### Task to carry out
Your task is to copy every line of the entries that contains "nodeName".

### Supplied material

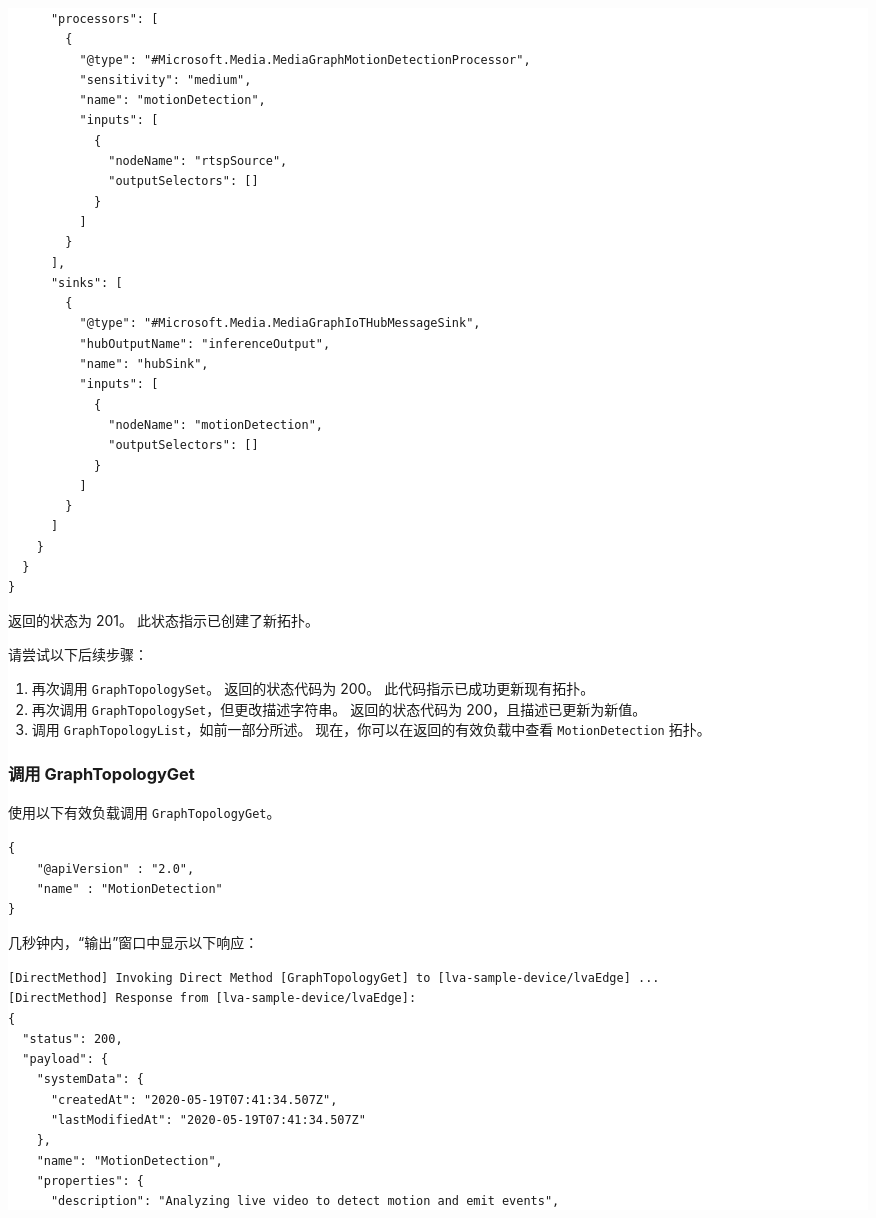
 ```
      "processors": [
        {
          "@type": "#Microsoft.Media.MediaGraphMotionDetectionProcessor",
          "sensitivity": "medium",
          "name": "motionDetection",
          "inputs": [
            {
              "nodeName": "rtspSource",
              "outputSelectors": []
            }
          ]
        }
      ],
      "sinks": [
        {
          "@type": "#Microsoft.Media.MediaGraphIoTHubMessageSink",
          "hubOutputName": "inferenceOutput",
          "name": "hubSink",
          "inputs": [
            {
              "nodeName": "motionDetection",
              "outputSelectors": []
            }
          ]
        }
      ]
    }
  }
}
```

返回的状态为 201。 此状态指示已创建了新拓扑。 

请尝试以下后续步骤：

1. 再次调用 `GraphTopologySet`。 返回的状态代码为 200。 此代码指示已成功更新现有拓扑。
1. 再次调用 `GraphTopologySet`，但更改描述字符串。 返回的状态代码为 200，且描述已更新为新值。
1. 调用 `GraphTopologyList`，如前一部分所述。 现在，你可以在返回的有效负载中查看 `MotionDetection` 拓扑。

### <a name="invoke-graphtopologyget"></a>调用 GraphTopologyGet

使用以下有效负载调用 `GraphTopologyGet`。

```
{
    "@apiVersion" : "2.0",
    "name" : "MotionDetection"
}
```

几秒钟内，“输出”窗口中显示以下响应：

```
[DirectMethod] Invoking Direct Method [GraphTopologyGet] to [lva-sample-device/lvaEdge] ...
[DirectMethod] Response from [lva-sample-device/lvaEdge]:
{
  "status": 200,
  "payload": {
    "systemData": {
      "createdAt": "2020-05-19T07:41:34.507Z",
      "lastModifiedAt": "2020-05-19T07:41:34.507Z"
    },
    "name": "MotionDetection",
    "properties": {
      "description": "Analyzing live video to detect motion and emit events",
```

### Result below
              "nodeName": "rtspSource",
              "nodeName": "motionDetection",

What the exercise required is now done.